A few times during the day I found myself pulling out my phone and staring at it.  I had left my old phone behind, this phone had one phone number in it - work, but I knew my dads phone number off by heart,  I could quite easily phone him - no!!!!
I was going stir craxy I needed to get out for a while.  I checked up on work there were a few follow up calls that I could do, so I did them to get me out of the house and it would give me something else to think about for a while other than my problem.
I wanted to befriend all of my workmates.  Being on maternity leave before I had even done a days work at the hospital, did not give me the chance to meet any of the medical staff.  The only person I knew that I would be working with was Jebidiah Wilson, who coincidentally lived in the house opposite to mine.  So I went over and introduced myself to him.
I liked Jebidiah, we actually had a few traits in common and we were both workaholics.  We chatted for quite a while outside his house.  Even though there was nowhere else for me to go with my career, this was my boss, and this would be the man giving me pay rises, so it never hurts to get on with your boss, and luckily I think we could actually become good friends.
"So do you want to know the sex of the baby" he asked me
I had not even thought about the sex of the baby until now - I had been too wrapped up in whether I should tell Toby and my family about it and what impact it would have on my plans, I had not thought about the sex, names, or even buying furniture and all the things you needed for a baby.

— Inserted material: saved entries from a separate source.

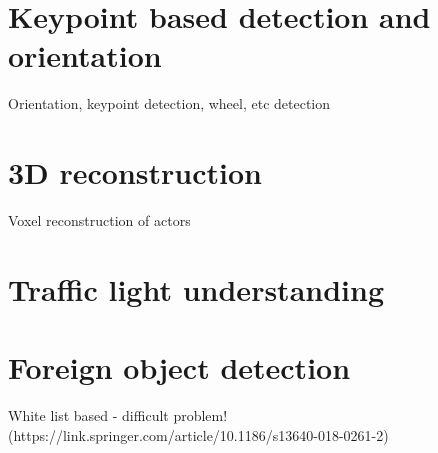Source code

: \section{Keypoint based detection and orientation}
Orientation, keypoint detection, wheel, etc detection
\section{3D reconstruction}
Voxel reconstruction of actors
\section{Traffic light understanding}
\section{Foreign object detection}
White list based - difficult problem! (https://link.springer.com/article/10.1186/s13640-018-0261-2)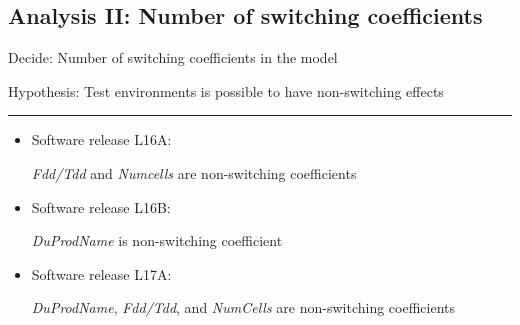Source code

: \documentclass{beamer}
\begin{document}
\subsection{Analysis II: Number of switching coefficients}
\begin{frame}[fragile]
\small{Decide: Number of switching coefficients in the model

Hypothesis: Test environments is possible to have non-switching effects}
\rule{\textwidth}{0.4pt}

\begin{itemize}
	\item Software release L16A: 
	
	\textit{Fdd/Tdd} and \textit{Numcells} are non-switching coefficients

	\item Software release L16B: 
	
	\textit{DuProdName} is non-switching coefficient


	\item Software release L17A: 
	
	\textit{DuProdName}, \textit{Fdd/Tdd}, and \textit{NumCells} are non-switching coefficients
\end{itemize}

\end{frame}
\end{document}
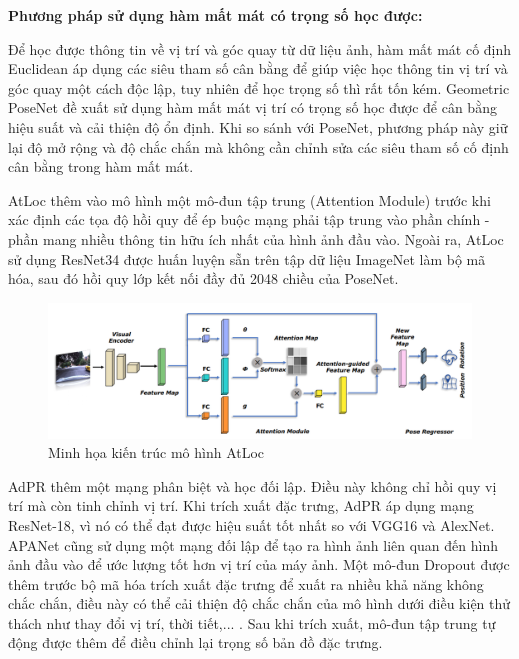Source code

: \noindent\textbf{Phương pháp sử dụng hàm mất mát có trọng số học được:}

Để học được thông tin về vị trí và góc quay từ dữ liệu ảnh, hàm mất mát cố định Euclidean áp dụng các siêu tham số cân bằng để giúp việc học thông tin vị trí và góc quay một cách độc lập, tuy nhiên để học trọng số thì rất tốn kém. Geometric PoseNet \cite{kendall2017geometric} đề xuất sử dụng hàm mất mát vị trí có trọng số học được để cân bằng hiệu suất và cải thiện độ ổn định. Khi so sánh với PoseNet, phương pháp này giữ lại độ mở rộng và độ chắc chắn mà không cần chỉnh sửa các siêu tham số cố định cân bằng trong hàm mất mát.

AtLoc \cite{wang2019atloc} thêm vào mô hình một mô-đun tập trung (Attention Module) trước khi xác định các tọa độ hồi quy để ép buộc mạng phải tập trung vào phần chính - phần mang nhiều thông tin hữu ích nhất của hình ảnh đầu vào. Ngoài ra, AtLoc sử dụng ResNet34 được huấn luyện sẵn trên tập dữ liệu ImageNet làm bộ mã hóa, sau đó hồi quy lớp kết nối đầy đủ 2048 chiều của PoseNet.
\begin{figure}[H]
    \centering
    \includegraphics[width=\textwidth]{pics/Chapter2/atloc.png}
    \caption{Minh họa kiến trúc mô hình AtLoc \cite{wang2019atloc}}
\end{figure}
AdPR \cite{bui2019adversarial} thêm một mạng phân biệt và học đối lập. Điều này không chỉ hồi quy vị trí mà còn tinh chỉnh vị trí. Khi trích xuất đặc trưng, AdPR áp dụng mạng ResNet-18, vì nó có thể đạt được hiệu suất tốt nhất so với VGG16 và AlexNet. APANet \cite{chidlovskii2020adversarial} cũng sử dụng một mạng đối lập để tạo ra hình ảnh liên quan đến hình ảnh đầu vào để ước lượng tốt hơn vị trí của máy ảnh. Một mô-đun Dropout được thêm trước bộ mã hóa trích xuất đặc trưng để xuất ra nhiều khả năng không chắc chắn, điều này có thể cải thiện độ chắc chắn của mô hình dưới điều kiện thử thách như thay đổi vị trí, thời tiết,... . Sau khi trích xuất, mô-đun tập trung tự động được thêm để điều chỉnh lại trọng số bản đồ đặc trưng.
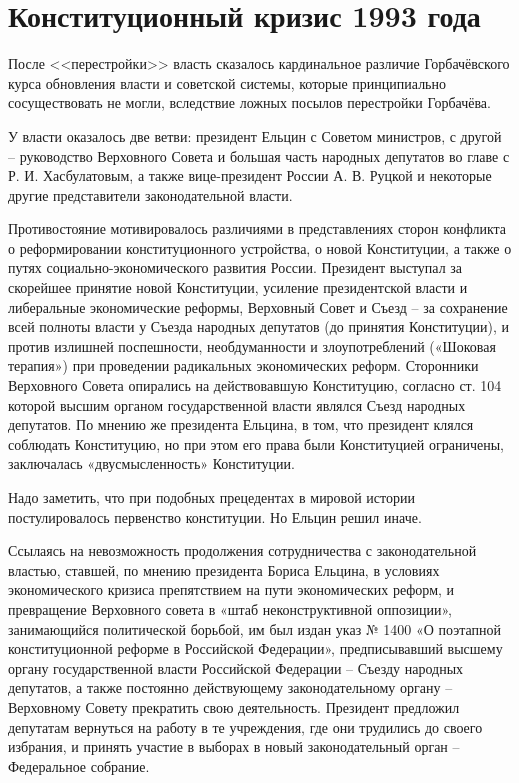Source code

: \documentclass[a4paper,12pt]{diss_4}
\begin{document}
\chapter{Конституционный кризис 1993 года}

После <<перестройки>> власть сказалось кардинальное различие Горбачёвского курса обновления власти и советской системы, которые принципиально сосуществовать не могли, вследствие ложных посылов перестройки Горбачёва.

У власти оказалось две ветви: президент Ельцин с Советом министров, с другой -- руководство Верховного Совета и большая часть народных депутатов во главе с Р. И. Хасбулатовым, а также вице-президент России А. В. Руцкой и некоторые другие представители законодательной власти.

Противостояние мотивировалось различиями в представлениях сторон конфликта о реформировании конституционного устройства, о новой Конституции, а также о путях социально-экономического развития России. Президент выступал за скорейшее принятие новой Конституции, усиление президентской власти и либеральные экономические реформы, Верховный Совет и Съезд -- за сохранение всей полноты власти у Съезда народных депутатов (до принятия Конституции), и против излишней поспешности, необдуманности и злоупотреблений («Шоковая терапия») при проведении радикальных экономических реформ. Сторонники Верховного Совета опирались на действовавшую Конституцию, согласно ст. 104 которой высшим органом государственной власти являлся Съезд народных депутатов. По мнению же президента Ельцина, в том, что президент клялся соблюдать Конституцию, но при этом его права были Конституцией ограничены, заключалась «двусмысленность» Конституции.

Надо заметить, что при подобных прецедентах в мировой истории постулировалось первенство конституции. Но Ельцин решил иначе.

Ссылаясь на невозможность продолжения сотрудничества с законодательной властью, ставшей, по мнению президента Бориса Ельцина, в условиях экономического кризиса препятствием на пути экономических реформ, и превращение Верховного совета в «штаб неконструктивной оппозиции», занимающийся политической борьбой, им был издан указ № 1400 «О поэтапной конституционной реформе в Российской Федерации», предписывавший высшему органу государственной власти Российской Федерации -- Съезду народных депутатов, а также постоянно действующему законодательному органу -- Верховному Совету прекратить свою деятельность. Президент предложил депутатам вернуться на работу в те учреждения, где они трудились до своего избрания, и принять участие в выборах в новый законодательный орган -- Федеральное собрание.
\end{document}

"Eeer..... yes, why not - it would be quite nice to know if its a boy or a girl" I replied
"Its a girl" he told me "Is that what you wanted?"
"I don't care either way boy or girl - I did not really have a preference"

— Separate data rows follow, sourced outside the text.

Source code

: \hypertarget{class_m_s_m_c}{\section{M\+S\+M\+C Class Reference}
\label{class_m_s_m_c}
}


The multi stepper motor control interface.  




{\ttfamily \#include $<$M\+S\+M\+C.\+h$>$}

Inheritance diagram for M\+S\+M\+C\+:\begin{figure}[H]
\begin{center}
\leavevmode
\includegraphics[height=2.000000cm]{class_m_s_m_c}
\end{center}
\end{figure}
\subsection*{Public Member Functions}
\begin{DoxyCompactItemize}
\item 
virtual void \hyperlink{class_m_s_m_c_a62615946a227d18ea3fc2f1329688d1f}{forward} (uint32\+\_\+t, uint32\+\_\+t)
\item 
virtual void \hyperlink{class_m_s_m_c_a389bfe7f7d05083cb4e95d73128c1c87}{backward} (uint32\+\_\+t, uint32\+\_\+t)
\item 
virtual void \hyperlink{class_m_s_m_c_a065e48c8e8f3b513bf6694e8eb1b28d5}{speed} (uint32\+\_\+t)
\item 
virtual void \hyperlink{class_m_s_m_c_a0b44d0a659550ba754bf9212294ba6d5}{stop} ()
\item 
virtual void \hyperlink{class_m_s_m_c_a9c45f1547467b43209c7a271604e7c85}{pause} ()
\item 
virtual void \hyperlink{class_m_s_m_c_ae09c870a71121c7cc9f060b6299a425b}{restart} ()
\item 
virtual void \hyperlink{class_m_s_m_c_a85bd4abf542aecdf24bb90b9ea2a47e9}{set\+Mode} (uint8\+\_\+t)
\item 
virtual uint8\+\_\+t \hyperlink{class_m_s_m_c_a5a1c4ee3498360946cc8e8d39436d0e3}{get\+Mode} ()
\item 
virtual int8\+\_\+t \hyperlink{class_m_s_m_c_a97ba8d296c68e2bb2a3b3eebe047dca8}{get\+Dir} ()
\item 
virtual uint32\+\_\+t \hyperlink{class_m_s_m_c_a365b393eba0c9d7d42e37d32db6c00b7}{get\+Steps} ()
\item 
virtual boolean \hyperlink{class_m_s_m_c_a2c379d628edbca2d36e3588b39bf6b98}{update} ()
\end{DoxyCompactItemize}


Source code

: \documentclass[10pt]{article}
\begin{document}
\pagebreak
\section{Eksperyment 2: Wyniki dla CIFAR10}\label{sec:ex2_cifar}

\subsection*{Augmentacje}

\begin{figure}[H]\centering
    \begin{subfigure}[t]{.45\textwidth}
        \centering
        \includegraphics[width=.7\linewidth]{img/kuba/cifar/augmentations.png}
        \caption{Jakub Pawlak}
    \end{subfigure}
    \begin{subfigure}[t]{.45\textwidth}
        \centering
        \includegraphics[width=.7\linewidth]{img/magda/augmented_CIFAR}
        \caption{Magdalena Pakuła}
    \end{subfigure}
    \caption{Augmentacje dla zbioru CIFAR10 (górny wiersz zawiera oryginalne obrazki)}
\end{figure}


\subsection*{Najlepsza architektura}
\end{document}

I was quite surprised when he reached over and started to feel my tummy, then bent down to listen.  I had seen my Dad doing this to my Mom loads of times, it brought back memories, and I felt a little emotional, I could do with having my Mom and Dad here right now!!
"And what about babies Dad, will he be happy at having a little girl?"  

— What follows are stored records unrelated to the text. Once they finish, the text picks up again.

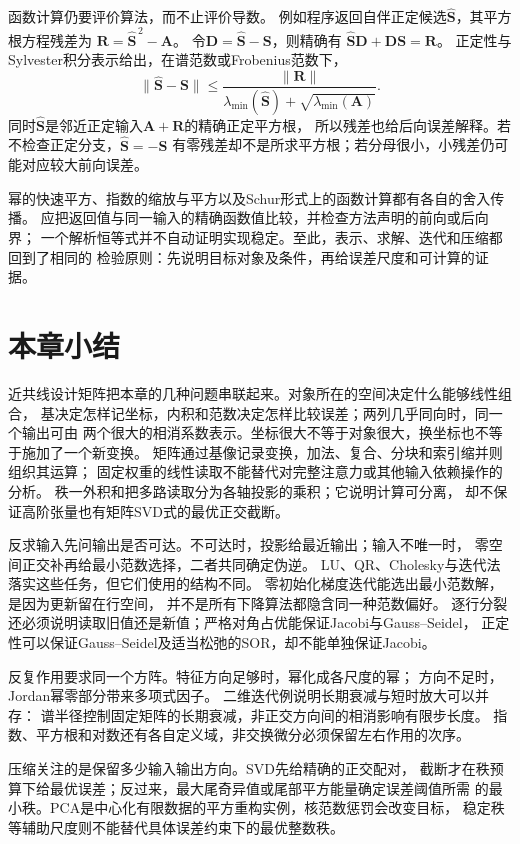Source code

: 函数计算仍要评价算法，而不止评价导数。
例如程序返回自伴正定候选$\widehat{\bm S}$，其平方根方程残差为
$\bm R=\widehat{\bm S}^{\,2}-\bm A$。
令$\bm D=\widehat{\bm S}-\bm S$，则精确有
$\widehat{\bm S}\bm D+\bm D\bm S=\bm R$。
正定性与Sylvester积分表示给出，在谱范数或Frobenius范数下，
\[
 \lVert\widehat{\bm S}-\bm S\rVert
 \leq\frac{\lVert\bm R\rVert}
 {\lambda_{\min}(\widehat{\bm S})+\sqrt{\lambda_{\min}(\bm A)}}.
\]
同时$\widehat{\bm S}$是邻近正定输入$\bm A+\bm R$的精确正定平方根，
所以残差也给后向误差解释。若不检查正定分支，$\widehat{\bm S}=-\bm S$
有零残差却不是所求平方根；若分母很小，小残差仍可能对应较大前向误差。

幂的快速平方、指数的缩放与平方以及Schur形式上的函数计算都有各自的舍入传播。
应把返回值与同一输入的精确函数值比较，并检查方法声明的前向或后向界；
一个解析恒等式并不自动证明实现稳定。至此，表示、求解、迭代和压缩都回到了相同的
检验原则：先说明目标对象及条件，再给误差尺度和可计算的证据。

\section{本章小结}
\label{sec:linear-algebra-summary}
\label{sec:matrix-analysis-summary}


近共线设计矩阵把本章的几种问题串联起来。对象所在的空间决定什么能够线性组合，
基决定怎样记坐标，内积和范数决定怎样比较误差；两列几乎同向时，同一个输出可由
两个很大的相消系数表示。坐标很大不等于对象很大，换坐标也不等于施加了一个新变换。
矩阵通过基像记录变换，加法、复合、分块和索引缩并则组织其运算；
固定权重的线性读取不能替代对完整注意力或其他输入依赖操作的分析。
秩一外积和把多路读取分为各轴投影的乘积；它说明计算可分离，
却不保证高阶张量也有矩阵SVD式的最优正交截断。

反求输入先问输出是否可达。不可达时，投影给最近输出；输入不唯一时，
零空间正交补再给最小范数选择，二者共同确定伪逆。
LU、QR、Cholesky与迭代法落实这些任务，但它们使用的结构不同。
零初始化梯度迭代能选出最小范数解，是因为更新留在行空间，
并不是所有下降算法都隐含同一种范数偏好。
逐行分裂还必须说明读取旧值还是新值；严格对角占优能保证Jacobi与Gauss--Seidel，
正定性可以保证Gauss--Seidel及适当松弛的SOR，却不能单独保证Jacobi。

反复作用要求同一个方阵。特征方向足够时，幂化成各尺度的幂；
方向不足时，Jordan幂零部分带来多项式因子。
二维迭代例说明长期衰减与短时放大可以并存：
谱半径控制固定矩阵的长期衰减，非正交方向间的相消影响有限步长度。
指数、平方根和对数还有各自定义域，非交换微分必须保留左右作用的次序。

压缩关注的是保留多少输入输出方向。SVD先给精确的正交配对，
截断才在秩预算下给最优误差；反过来，最大尾奇异值或尾部平方能量确定误差阈值所需
的最小秩。PCA是中心化有限数据的平方重构实例，核范数惩罚会改变目标，
稳定秩等辅助尺度则不能替代具体误差约束下的最优整数秩。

"I don't know"  I was a little taken aback by the question - 
of course people were going to ask these sort of questions, the baby did have a dad and how am I going to explain to them why he is not here.  It would not take people long to notice, that I was alone.  Something else that I had not thought about.
Knowing that I was having a little girl - somehow made it real.  I kept myself occupied by decorating the spare bedroom for the baby in pink.  I sold the two single beds that had been in there, they did not look comfortable anyway, and I could buy her a new bed when she needed one. I bought a cot and a load of baby toys.  I hoped she will like the colour pink!!  It gave me the chance to think about a name for the baby too.
Now all I had to do was wait for the baby to arrive.  I was scared more than excited.  I still was worrying about how I was going to cope alone, and how was I ever going to get over Toby now, having a constant reminder of him with me every day, having his daughter, I was going to think about him every day for the rest of my life!!
One thing I knew I would not have to worry about was money as long as I stayed in my medical career.  On maternity leave I was earning $2,810 a day and I still had about $10,000 left from the money that I left home with.  I needed to get myself a few things, an Easel and a computer, I missed painting and it was so hard not having a computer, I could not work from home like I wanted to.  One thing I did managed to do on maternity leave was master the guitar skill.
I had not been asleep long when the pains started.
OUCH!!!!!!!!!!
 OMG!!!!!!!!!!!  THAT HURT!!!!!!!!!!!!
 OMG - I AM NOT GOING THROUGH THIS AGAIN!!!!!!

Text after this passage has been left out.